PROBLEM DETAILS: Scan the listing below for the word "Button" and copy every line that has it.

MATERIAL FOR THIS TASK:

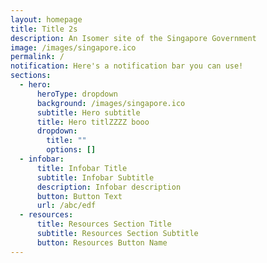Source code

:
```yaml
---
layout: homepage
title: Title 2s
description: An Isomer site of the Singapore Government
image: /images/singapore.ico
permalink: /
notification: Here's a notification bar you can use!
sections:
  - hero:
      heroType: dropdown
      background: /images/singapore.ico
      subtitle: Hero subtitle
      title: Hero titlZZZZ booo
      dropdown:
        title: ""
        options: []
  - infobar:
      title: Infobar Title
      subtitle: Infobar Subtitle
      description: Infobar description
      button: Button Text
      url: /abc/edf
  - resources:
      title: Resources Section Title
      subtitle: Resources Section Subtitle
      button: Resources Button Name
---
```

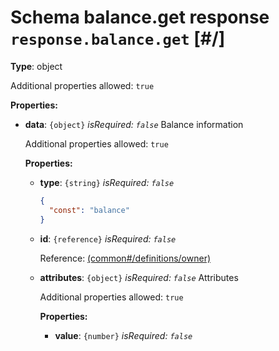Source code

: # Schema balance.get response `response.balance.get`  [#/]


**Type**: object





Additional properties allowed: `true`


**Properties:**


 - **data**: `{object}` *isRequired: `false`* Balance information
    
    <a name="/properties/data"/>
    
    
    
    
    
    Additional properties allowed: `true`
    
    
    **Properties:**
    
    
     - **type**: `{string}` *isRequired: `false`* 
        ```json
        {
          "const": "balance"
        }
        ```
        
     - **id**: `{reference}` *isRequired: `false`* 
        
        Reference: <a href="common.md#/definitions/owner">  (common#/definitions/owner)</a>
        
     - **attributes**: `{object}` *isRequired: `false`* Attributes
        
        <a name="/properties/data/properties/attributes"/>
        
        
        
        
        
        Additional properties allowed: `true`
        
        
        **Properties:**
        
        
         - **value**: `{number}` *isRequired: `false`* 
        
    
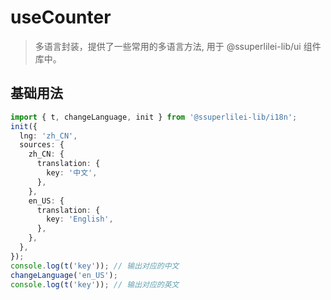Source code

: # useCounter

> 多语言封装，提供了一些常用的多语言方法, 用于 @ssuperlilei-lib/ui 组件库中。

## 基础用法

```typescript
import { t, changeLanguage, init } from '@ssuperlilei-lib/i18n';
init({
  lng: 'zh_CN',
  sources: {
    zh_CN: {
      translation: {
        key: '中文',
      },
    },
    en_US: {
      translation: {
        key: 'English',
      },
    },
  },
});
console.log(t('key')); // 输出对应的中文
changeLanguage('en_US');
console.log(t('key')); // 输出对应的英文
```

COMPLETED TASK:
      button: Button Text
      button: Resources Button Name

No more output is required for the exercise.